• _Work request_: Copy each line of the records that includes "DietON".

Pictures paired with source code
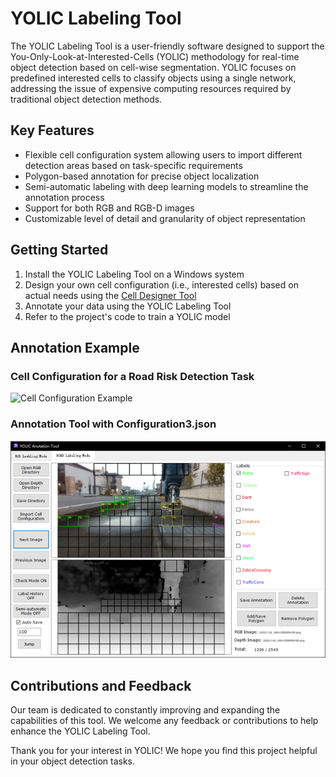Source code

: # YOLIC Labeling Tool
The YOLIC Labeling Tool is a user-friendly software designed to support the You-Only-Look-at-Interested-Cells (YOLIC) methodology for real-time object detection based on cell-wise segmentation. YOLIC focuses on predefined interested cells to classify objects using a single network, addressing the issue of expensive computing resources required by traditional object detection methods.

## Key Features
- Flexible cell configuration system allowing users to import different detection areas based on task-specific requirements
- Polygon-based annotation for precise object localization
- Semi-automatic labeling with deep learning models to streamline the annotation process
- Support for both RGB and RGB-D images
- Customizable level of detail and granularity of object representation

## Getting Started
1. Install the YOLIC Labeling Tool on a Windows system
2. Design your own cell configuration (i.e., interested cells) based on actual needs using the [Cell Designer Tool](https://github.com/kai3316/Cell-designer)
3. Annotate your data using the YOLIC Labeling Tool
4. Refer to the project's code to train a YOLIC model

## Annotation Example
### Cell Configuration for a Road Risk Detection Task
![Cell Configuration Example](https://github.com/kai3316/YOLIC-Labeling/blob/master/cellExample.png)

### Annotation Tool with Configuration3.json
![Annotation Tool GUI](https://github.com/Inceptionnet/YOLIC-Labeling/blob/master/images/LabelingGUI.png)

## Contributions and Feedback
Our team is dedicated to constantly improving and expanding the capabilities of this tool. We welcome any feedback or contributions to help enhance the YOLIC Labeling Tool.

Thank you for your interest in YOLIC! We hope you find this project helpful in your object detection tasks.
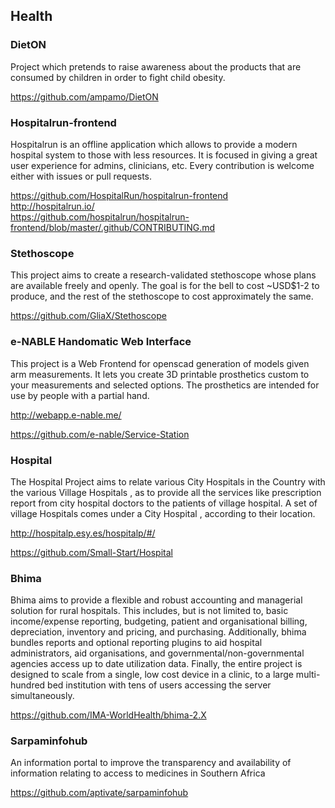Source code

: ## Health

### DietON 
Project which pretends to raise awareness about the products that are consumed by children in order
to fight child obesity.

https://github.com/ampamo/DietON

### Hospitalrun-frontend
Hospitalrun is an offline application which allows to provide a modern hospital system to those with less resources.
It is focused in giving a great user experience for admins, clinicians, etc. Every contribution is welcome either with issues or
pull requests.

https://github.com/HospitalRun/hospitalrun-frontend   
http://hospitalrun.io/   
https://github.com/hospitalrun/hospitalrun-frontend/blob/master/.github/CONTRIBUTING.md    

### Stethoscope

This project aims to create a research-validated stethoscope whose plans are available freely and openly. The goal is for the bell to cost ~USD$1-2 to produce, and the rest of the stethoscope to cost approximately the same.

https://github.com/GliaX/Stethoscope


### e-NABLE Handomatic Web Interface

This project is a Web Frontend for openscad generation of models given arm measurements. It lets you create 3D printable prosthetics custom to your measurements and selected options. The prosthetics are intended for use by people with a partial hand.

http://webapp.e-nable.me/

https://github.com/e-nable/Service-Station

### Hospital

The Hospital Project aims to relate various City Hospitals in the Country with the various Village Hospitals , as to provide all the services like prescription report from city hospital doctors to the patients of village hospital. A set of village Hospitals comes under a City Hospital , according to their location.

http://hospitalp.esy.es/hospitalp/#/

https://github.com/Small-Start/Hospital

### Bhima

Bhima aims to provide a flexible and robust accounting and managerial solution for rural hospitals. This includes, but is not limited to, basic income/expense reporting, budgeting, patient and organisational billing, depreciation, inventory and pricing, and purchasing.
Additionally, bhima bundles reports and optional reporting plugins to aid hospital administrators, aid organisations, and governmental/non-governmental agencies access up to date utilization data.
Finally, the entire project is designed to scale from a single, low cost device in a clinic, to a large multi-hundred bed institution with tens of users accessing the server simultaneously.

https://github.com/IMA-WorldHealth/bhima-2.X

### Sarpaminfohub

An information portal to improve the transparency and availability of information relating to access to medicines in Southern Africa 

https://github.com/aptivate/sarpaminfohub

• _Your solution_:
### DietON 
https://github.com/ampamo/DietON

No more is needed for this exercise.